(Stored data entries)
▬▬▬

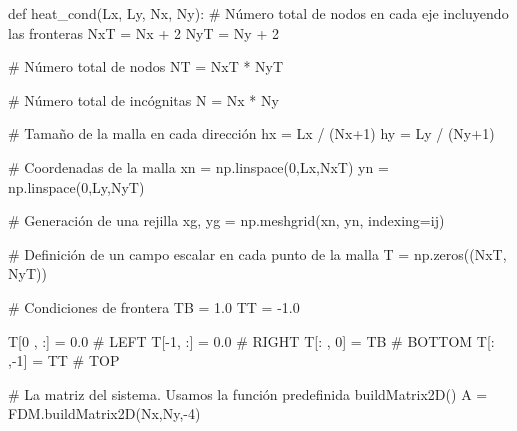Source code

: \documentclass[
  letterpaper,
  DIV=11,
  numbers=noendperiod]{scrreprt}
\newenvironment{Shaded}{\begin{snugshade}}{\end{snugshade}}
\newcommand{\CommentTok}[1]{\textcolor[rgb]{0.37,0.37,0.37}{#1}}
\newcommand{\DecValTok}[1]{\textcolor[rgb]{0.68,0.00,0.00}{#1}}
\newcommand{\FloatTok}[1]{\textcolor[rgb]{0.68,0.00,0.00}{#1}}
\newcommand{\KeywordTok}[1]{\textcolor[rgb]{0.00,0.23,0.31}{#1}}
\newcommand{\NormalTok}[1]{\textcolor[rgb]{0.00,0.23,0.31}{#1}}
\newcommand{\OperatorTok}[1]{\textcolor[rgb]{0.37,0.37,0.37}{#1}}
\newcommand{\StringTok}[1]{\textcolor[rgb]{0.13,0.47,0.30}{#1}}
\begin{document}
\begin{Shaded}
\begin{Highlighting}[]
\KeywordTok{def}\NormalTok{ heat\_cond(Lx, Ly, Nx, Ny):}
    \CommentTok{\# Número total de nodos en cada eje incluyendo las fronteras}
\NormalTok{    NxT }\OperatorTok{=}\NormalTok{ Nx }\OperatorTok{+} \DecValTok{2}
\NormalTok{    NyT }\OperatorTok{=}\NormalTok{ Ny }\OperatorTok{+} \DecValTok{2}
    
    \CommentTok{\# Número total de nodos}
\NormalTok{    NT }\OperatorTok{=}\NormalTok{ NxT }\OperatorTok{*}\NormalTok{ NyT}
    
    \CommentTok{\# Número total de incógnitas}
\NormalTok{    N }\OperatorTok{=}\NormalTok{ Nx }\OperatorTok{*}\NormalTok{ Ny}
    
    \CommentTok{\# Tamaño de la malla en cada dirección}
\NormalTok{    hx }\OperatorTok{=}\NormalTok{ Lx }\OperatorTok{/}\NormalTok{ (Nx}\OperatorTok{+}\DecValTok{1}\NormalTok{)}
\NormalTok{    hy }\OperatorTok{=}\NormalTok{ Ly }\OperatorTok{/}\NormalTok{ (Ny}\OperatorTok{+}\DecValTok{1}\NormalTok{)}
    
    \CommentTok{\# Coordenadas de la malla}
\NormalTok{    xn }\OperatorTok{=}\NormalTok{ np.linspace(}\DecValTok{0}\NormalTok{,Lx,NxT)}
\NormalTok{    yn }\OperatorTok{=}\NormalTok{ np.linspace(}\DecValTok{0}\NormalTok{,Ly,NyT)}
    
    \CommentTok{\# Generación de una rejilla}
\NormalTok{    xg, yg }\OperatorTok{=}\NormalTok{ np.meshgrid(xn, yn, indexing}\OperatorTok{=}\StringTok{\textquotesingle{}ij\textquotesingle{}}\NormalTok{)}

    \CommentTok{\# Definición de un campo escalar en cada punto de la malla}
\NormalTok{    T }\OperatorTok{=}\NormalTok{ np.zeros((NxT, NyT))}
    
    \CommentTok{\# Condiciones de frontera}
\NormalTok{    TB }\OperatorTok{=} \FloatTok{1.0}
\NormalTok{    TT }\OperatorTok{=} \OperatorTok{{-}}\FloatTok{1.0}
    
\NormalTok{    T[}\DecValTok{0}\NormalTok{ , :] }\OperatorTok{=} \FloatTok{0.0} \CommentTok{\# LEFT}
\NormalTok{    T[}\OperatorTok{{-}}\DecValTok{1}\NormalTok{, :] }\OperatorTok{=} \FloatTok{0.0} \CommentTok{\# RIGHT}
\NormalTok{    T[: , }\DecValTok{0}\NormalTok{] }\OperatorTok{=}\NormalTok{ TB  }\CommentTok{\# BOTTOM}
\NormalTok{    T[: ,}\OperatorTok{{-}}\DecValTok{1}\NormalTok{] }\OperatorTok{=}\NormalTok{ TT  }\CommentTok{\# TOP}

    \CommentTok{\# La matriz del sistema. Usamos la función predefinida buildMatrix2D()}
\NormalTok{    A }\OperatorTok{=}\NormalTok{ FDM.buildMatrix2D(Nx,Ny,}\OperatorTok{{-}}\DecValTok{4}\NormalTok{)}


\end{Highlighting}
\end{Shaded}
\end{document}
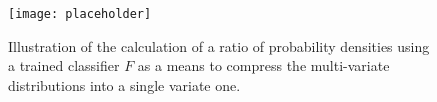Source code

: \begin{figure}[t]
  \centering
  \texttt{[image: placeholder]}
  \caption{Illustration of the calculation of a ratio of probability densities
    using a trained classifier $F$ as a means to compress the multi-variate
    distributions into a single variate one.}
  \label{fig:nd-rw-illustration}
\end{figure}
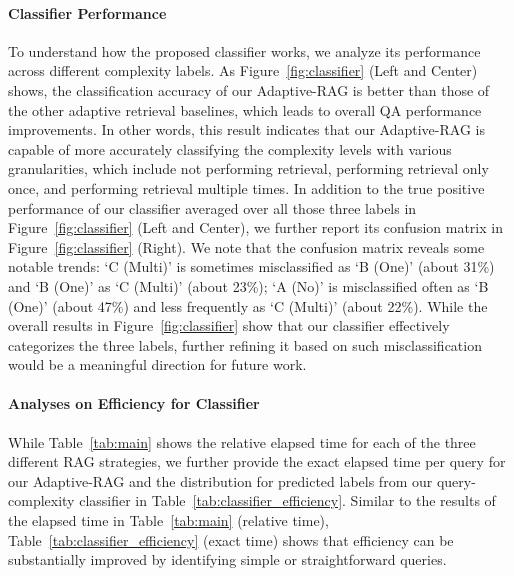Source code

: %

\paragraph{Classifier Performance}
To understand how the proposed classifier works, we analyze its performance across different complexity labels. As Figure~\ref{fig:classifier} (Left and Center) shows, the classification accuracy of our Adaptive-RAG is better than those of the other adaptive retrieval baselines, which leads to overall QA performance improvements. In other words, this result indicates that our Adaptive-RAG is capable of more accurately classifying the complexity levels with various granularities, which include not performing retrieval, performing retrieval only once, and performing retrieval multiple times. In addition to the true positive performance of our classifier averaged over all those three labels in Figure~\ref{fig:classifier} (Left and Center), we further report its confusion matrix in Figure~\ref{fig:classifier} (Right). We note that the confusion matrix reveals some notable trends: `C (Multi)' is sometimes misclassified as `B (One)' (about 31\%) and `B (One)' as `C (Multi)' (about 23\%); `A (No)' is misclassified often as `B (One)' (about 47\%) and less frequently as `C (Multi)' (about 22\%). While the overall results in Figure~\ref{fig:classifier} show that our classifier effectively categorizes the three labels, further refining it based on such misclassification would be a meaningful direction for future work.

\paragraph{Analyses on Efficiency for Classifier}
While Table~\ref{tab:main} shows the relative elapsed time for each of the three different RAG strategies, we further provide the exact elapsed time per query for our Adaptive-RAG and the distribution for predicted labels from our query-complexity classifier in Table~\ref{tab:classifier_efficiency}. Similar to the results of the elapsed time in Table~\ref{tab:main} (relative time), Table~\ref{tab:classifier_efficiency} (exact time) shows that efficiency can be substantially improved by identifying simple or straightforward queries.











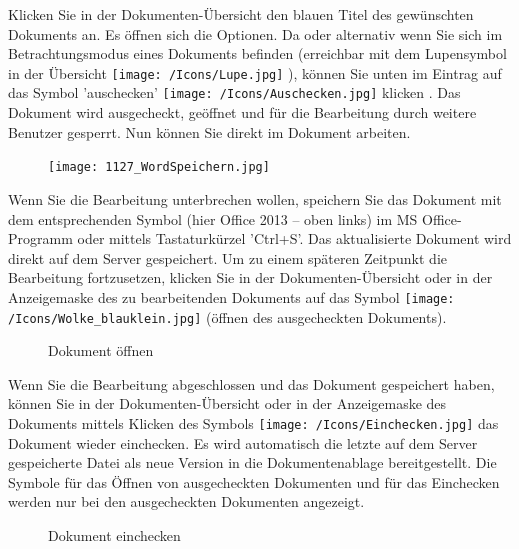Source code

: Klicken Sie in der Dokumenten-Übersicht den blauen Titel des gewünschten Dokuments  an. Es öffnen sich die Optionen. Da oder alternativ wenn Sie sich im Betrachtungsmodus eines Dokuments befinden (erreichbar mit dem Lupensymbol in der Übersicht \texttt{[image: /Icons/Lupe.jpg]} ), können Sie unten im Eintrag auf das Symbol 'auschecken' \texttt{[image: /Icons/Auschecken.jpg]} klicken . Das Dokument wird ausgecheckt, geöffnet und für die Bearbeitung durch weitere Benutzer gesperrt. Nun können Sie direkt im Dokument arbeiten. 

\begin{figure}
\vspace{-15pt}
\texttt{[image: 1127\_WordSpeichern.jpg]}
\end{figure}
Wenn Sie die Bearbeitung unterbrechen wollen, speichern Sie das Dokument mit dem entsprechenden Symbol  (hier Office 2013 -- oben links) im MS Office-Programm oder mittels Tastaturkürzel 'Ctrl+S'. Das aktualisierte Dokument wird direkt auf dem Server gespeichert. Um zu einem späteren Zeitpunkt die Bearbeitung fortzusetzen, klicken Sie in der Dokumenten-Übersicht oder in der Anzeigemaske des zu bearbeitenden Dokuments auf das Symbol \texttt{[image: /Icons/Wolke\_blauklein.jpg]}  (öffnen des ausgecheckten Dokuments).

\begin{figure}[H]
\caption{Dokument öffnen}
\end{figure}

Wenn Sie die Bearbeitung abgeschlossen und das Dokument gespeichert haben, können Sie in der Dokumenten-Übersicht oder in der Anzeigemaske des
Dokuments mittels Klicken des Symbols \texttt{[image: /Icons/Einchecken.jpg]}  das Dokument wieder einchecken. Es wird automatisch die letzte auf dem Server gespeicherte Datei als neue Version in die Dokumentenablage bereitgestellt. Die Symbole für das Öffnen von ausgecheckten Dokumenten und für das Einchecken werden nur bei den ausgecheckten Dokumenten angezeigt.

\begin{figure}[H]
\caption{Dokument einchecken}
\end{figure}

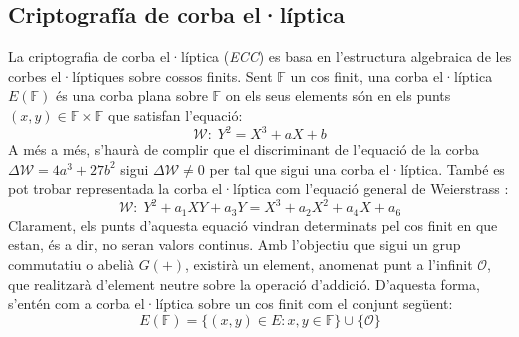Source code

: \documentclass{article}
\begin{document}
\subsection{Criptografía de corba el·líptica}\label{sec:cripto-ecc}
La criptografia de corba el·líptica (\textit{ECC}) es basa en l'estructura algebraica de les corbes el·líptiques sobre cossos finits. Sent $\mathbb{F}$ un cos finit, 
una corba el·líptica $E(\mathbb{F})$ és una corba plana sobre $\mathbb{F}$ on els seus elements són en els punts $(x, y) \in \mathbb{F} \times \mathbb{F}$ que satisfan l'equació:
\[\mathcal{W} : \; Y^2 = X^3 + aX + b\]
A més a més, s'haurà de complir que el discriminant de l'equació de la corba $\Delta \mathcal{W} = 4a^3 + 27b^2$ sigui $\Delta \mathcal{W} \neq 0$ per tal que sigui una corba el·líptica. També es pot trobar representada la corba el·líptica com l'equació general de Weierstrass \cite{ecc:normal-form}:
\[\mathcal{W} : \; Y^2 + a_1XY + a_3Y = X^3 + a_2X^2 + a_4X + a_6 \]
Clarament, els punts d'aquesta equació vindran determinats pel cos finit en que estan, és a dir, no seran valors continus. Amb l'objectiu que sigui un grup commutatiu o abelià $G(+)$, existirà un element, anomenat punt a l'infinit $\mathcal{O}$, que realitzarà d'element neutre sobre la operació d'addició. D'aquesta forma, s'entén com a corba el·líptica sobre un cos finit com el conjunt següent:
\[ E(\mathbb{F}) = \{(x, y) \in E : x, y \in \mathbb{F} \} \cup \{\mathcal{O}\}\]
\end{document}
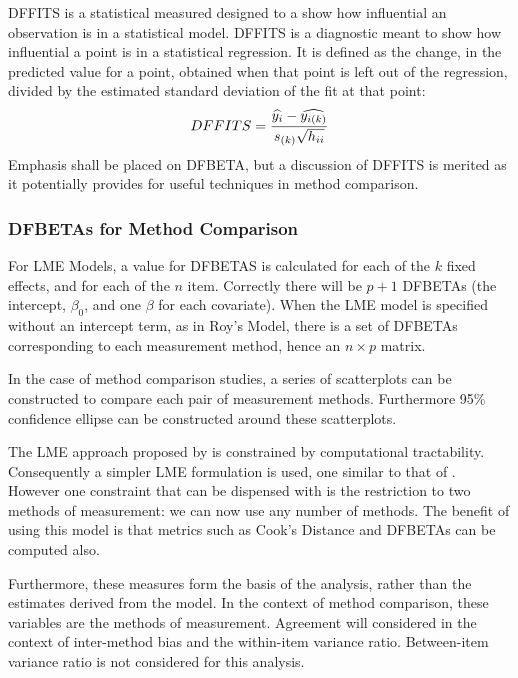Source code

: \documentclass[12pt, a4paper]{report}
\theoremstyle{plain}
\theoremstyle{definition}
\theoremstyle{remark}
\begin{document}
DFFITS is a statistical measured designed to a show how influential an observation is in a statistical model. DFFITS is a diagnostic meant to show how influential a point is in a statistical regression. It is defined as the change, in the predicted value for a point, obtained when that point is left out of the regression, divided by the estimated standard deviation of the fit at that point:
\begin{displaymath} DFFITS = {\widehat{y_i} -
	\widehat{y_{i(k)}} \over s_{(k)} \sqrt{h_{ii}}} \end{displaymath}
Emphasis shall be placed on DFBETA, but a discussion of DFFITS is merited as it potentially provides for useful techniques in method comparison.
	

	

	\subsubsection{DFBETAs for Method Comparison}
	
	For LME Models, a value for DFBETAS is calculated for each of the $k$ fixed effects, and for each of the $n$ item. Correctly there will be $p+1$ DFBETAs (the intercept, $\beta_0$, and one $\beta$ for each covariate). When the LME model is specified without an intercept term, as in Roy's Model, there is a set of DFBETAs corresponding to each measurement method, hence an $n \times p$ matrix.
	
	In the case of method comparison studies, a series of scatterplots can be constructed to compare each pair of measurement methods.
	Furthermore 95\% confidence ellipse can be constructed around these scatterplots.
	
	
	
	The LME approach proposed by \citet{ARoy2009} is constrained by computational tractability.
	Consequently a simpler LME formulation is used, one similar to that of \citet{BXC2008}. However one constraint that can be dispensed with is the restriction to
	two methods of measurement: we can now use any number of methods.
	The benefit of using this model is that metrics such as Cook's Distance and DFBETAs can be computed also.

Furthermore, these measures form the basis of the analysis, rather than the estimates derived from the model. In the context of method comparison, these variables are the methods of measurement.
Agreement will considered in the context of inter-method bias and the within-item variance ratio. Between-item variance ratio is not considered for this analysis.
\end{document}

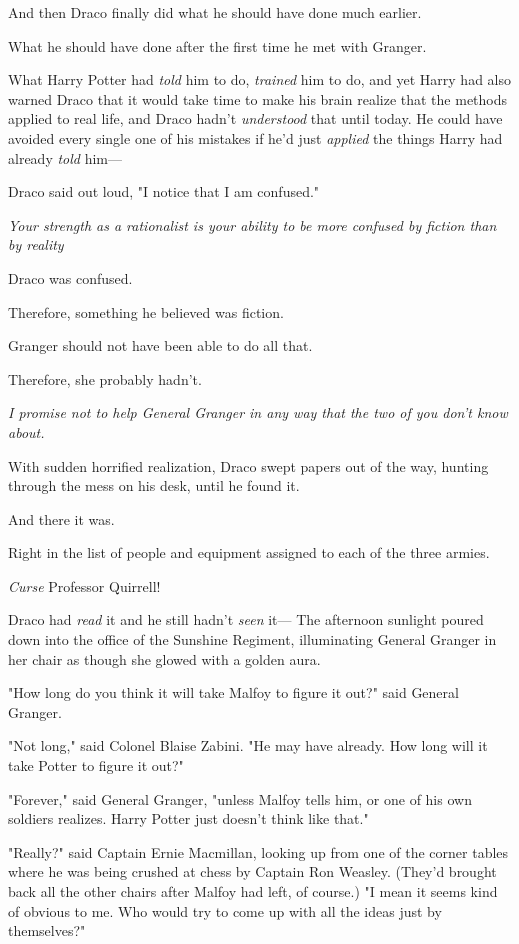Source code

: And then Draco finally did what he should have done much earlier.

What he should have done after the first time he met with Granger.

What Harry Potter had \emph{told} him to do, \emph{trained} him to do, and yet
Harry had also warned Draco that it would take time to make his brain realize
that the methods applied to real life, and Draco hadn't \emph{understood} that
until today. He could have avoided every single one of his mistakes if he'd
just \emph{applied} the things Harry had already \emph{told} him—

Draco said out loud, "I notice that I am confused."

\emph{Your strength as a rationalist is your ability to be more confused by
fiction than by reality{\el}}

Draco was confused.

Therefore, something he believed was fiction.

Granger should not have been able to do all that.

Therefore, she probably hadn't.

\emph{I promise not to help General Granger in any way that the two of you
don't know about.}

With sudden horrified realization, Draco swept papers out of the way, hunting
through the mess on his desk, until he found it.

And there it was.

Right in the list of people and equipment assigned to each of the three armies.

\emph{Curse} Professor Quirrell!

Draco had \emph{read} it and he still hadn't \emph{seen} it—
\sbreak
The afternoon sunlight poured down into the office of the Sunshine Regiment,
illuminating General Granger in her chair as though she glowed with a golden
aura.

"How long do you think it will take Malfoy to figure it out?" said General
Granger.

"Not long," said Colonel Blaise Zabini. "He may have already. How long will it
take Potter to figure it out?"

"Forever," said General Granger, "unless Malfoy tells him, or one of his own
soldiers realizes. Harry Potter just doesn't think like that."

"Really?" said Captain Ernie Macmillan, looking up from one of the corner
tables where he was being crushed at chess by Captain Ron Weasley. (They'd
brought back all the other chairs after Malfoy had left, of course.) "I mean it
seems kind of obvious to me. Who would try to come up with all the ideas just
by themselves?"

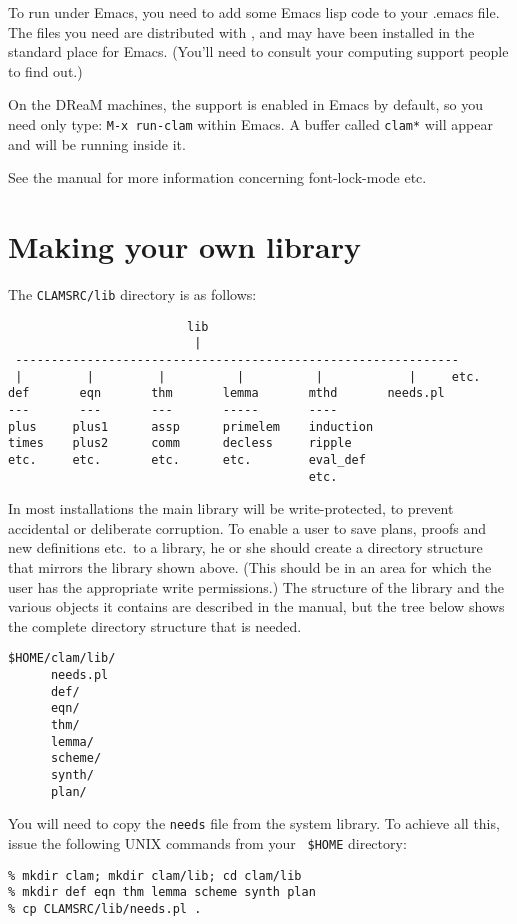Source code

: \documentclass{article}
\begin{document}
To run \clam under Emacs, you need to add some Emacs lisp code to your
.emacs file.  The files you need are distributed with \clam, and
may have been installed in the standard place for Emacs.  (You'll need
to consult your computing support people to find out.)

On the DReaM machines, the support is enabled in Emacs by default, so
you need only type: {\tt M-x run-clam} within Emacs.  A buffer called
{\tt *clam*} will appear and \clam will be running inside it.

See the \clam manual for more information concerning font-lock-mode
etc.


\section{Making your own \clam library\label{make-own-lib}}

The {\tt CLAMSRC/lib} directory is as follows:
%
\begin{verbatim}
                         lib
                          |
 --------------------------------------------------------------
 |         |         |          |          |            |     etc.
def       eqn       thm       lemma       mthd       needs.pl   
---       ---       ---       -----       ----
plus     plus1      assp      primelem    induction
times    plus2      comm      decless     ripple
etc.     etc.       etc.      etc.        eval_def
                                          etc.
\end{verbatim}

In most \clam installations the main library will be write-protected,
to prevent accidental or deliberate corruption.  To enable a user to
save plans, proofs and new definitions etc.\ to a library, he or she
should create a directory structure that mirrors the \clam library
shown above.  (This should be in an area for which the user has the
appropriate write permissions.)  The structure of the \clam library
and the various objects it contains are described in the manual, but
the tree below shows the complete directory structure that is needed.

\begin{verbatim}
$HOME/clam/lib/
      needs.pl
      def/
      eqn/
      thm/
      lemma/
      scheme/
      synth/
      plan/
\end{verbatim}
You will need to copy the {\tt needs} file from the system library.
To achieve all this, issue the following UNIX commands from your {\tt
\$HOME} directory:
\begin{verbatim}
% mkdir clam; mkdir clam/lib; cd clam/lib
% mkdir def eqn thm lemma scheme synth plan
% cp CLAMSRC/lib/needs.pl .
\end{verbatim}
\end{document}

▬▬▬

__TASK TO CARRY OUT__
Could you give the number of lines in the entries that contain the string "malla"? Only the number, please.

__RESPONSE TO THIS EXERCISE__
3